Ayende @ Rahien

It's a girl

What is up with RavenDB 2.0? Performance…

Well, one thing that we put a lot of focus on was performance. In order to test that, I had a dataset of 4.66 million documents (IMDB data set, if you care) as well as two indexes defined.

The results for RavenDB 2.0 (drum roll):

Loading 4.66 millions records in 44 minutes. Average rate of less then half a millisecond per document.

But wait, what about the indexes? Well, RavenDB index stuff as they come, and as we were inserting the documents, they were indexed along the way. That meant that 11 seconds after we were done putting 4.66 millions documents to RavenDB, we were done indexing (across all indexes).

Pretty nice perf, even if I say so myself.

Tags:

Posted By: Ayende Rahien

Published at

Originally posted at

Comments

Pop Catalin
11/22/2012 04:23 PM by
Pop Catalin

"Loading 4.66 millions records in 44 minutes"

This means 1756 documents / second.

Is the I/O channel saturated from this? Disk write speed maxed out?

I don't know about the complexity of those documents, however an ETL process can reach over 50k "rows" per second on my modest machine using bulk load.

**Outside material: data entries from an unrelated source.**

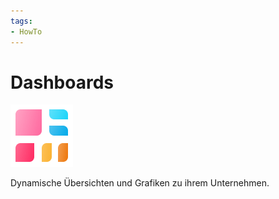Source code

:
 ```yaml
---
tags:
- HowTo
---
```

# Dashboards
![icons_odoo_board](assets/icons_odoo_board.png)

Dynamische Übersichten und Grafiken zu ihrem Unternehmen.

Therefore I think it would be interesting to see some benchmarks for small documents (1 property), medium (10-100 properties) large (1000+ properties) and the I/O caracteristics of Raven DB during such operations.

Ayende Rahien
11/22/2012 04:32 PM by
Ayende Rahien

Pop, This is meant to show indexing performance more than anything else. Bulk load is doing something quite different.

Jamie
11/22/2012 04:42 PM by
Jamie

What options do you have for doing an actual bulk load? Say if we wanted to load 250m moderately complex documents - is there some kind of bulk load option which can do batch indexing after?

Jeús López
11/22/2012 04:43 PM by
Jeús López

May I ask where you downloaded the IMDB dataset from?

Remco Ros
11/22/2012 07:23 PM by
Remco Ros

@Jeús http://www.imdb.com/interfaces

Nabil
11/22/2012 08:51 PM by
Nabil

Would be great if you could direct us to your ETL process. I noticed the old ETL project in the raven source is no longer there?

Will Hughes
11/22/2012 10:13 PM by
Will Hughes

Is it possible to get a comparison with Raven 1.x's performance using the same dataset and hardware?

Ayende Rahien
11/22/2012 11:41 PM by
Ayende Rahien

Jamie, We will have bulk load work done after the release. It is a bit involved, as you might imagine.

Ayende Rahien
11/22/2012 11:41 PM by
Ayende Rahien

The "ETL code" is just the smuggler.

Daniel Lang
11/23/2012 08:29 AM by
Daniel Lang

I really don't understand why people care so much about 'bulk load' performance. I mean really, what's the difference between writing 1.000 or 5.000 documents per second WITHOUT indexing?

The whole point about raven is that is has indexes for you to do calculation or queries. If you don't need that, you have a key/value store for which you don't need raven in the first place.

Perf metrics without indexing are useless.

AndersM
11/23/2012 09:10 AM by
AndersM

Daniel: Of course it matters, Jamie clearly stated why. If you need to store large amounts of data quickly, and only need indexes later, bulking makes sense.

Ayende Rahien
11/23/2012 09:12 AM by
Ayende Rahien

AndersM, Not really, just loading the data and waiting for indexing, and loading the data with indexing would result in about the same time frame

AndersM
11/23/2012 09:45 AM by
AndersM

Ok, i did not know how Raven would handle this, but answered based on Daniels numbers :)

Guillaume
11/23/2012 09:51 AM by
Guillaume

AndersM, Not really, just loading the data and waiting for indexing, and loading the data with indexing would result in about the same time frame

Maybe in the Ravendb world... As Will Hughes suggested, it would be more interesting to see the difference with the previous release, right now it's just some random numbers.

Daniel Lang
11/23/2012 10:43 AM by
Daniel Lang

AndersM: My point is - the only metric I care about is the time it takes to do both, writing and indexing. No, I don't mean bulk import of data-sets because this is something you don't do frequently and when you do it, it's generally not time sensitive (like migrate from another database).

Catalin Pop
11/23/2012 11:36 AM by
Catalin Pop

@Daniel Bulk loading should include indexing. In my earlier example, indexing during bulk load is enabled.

Sean Kearon
11/23/2012 04:24 PM by
Sean Kearon

Very nice! What do the indexes look like?

Alexei K
11/26/2012 05:18 PM by
Alexei K

So, how did the older version do on this? What's the improvement (if any) does 2.0 bring?

Alexey
12/06/2012 01:07 PM by
Alexey

Have you full source code for this perf test?

Comments have been closed on this topic.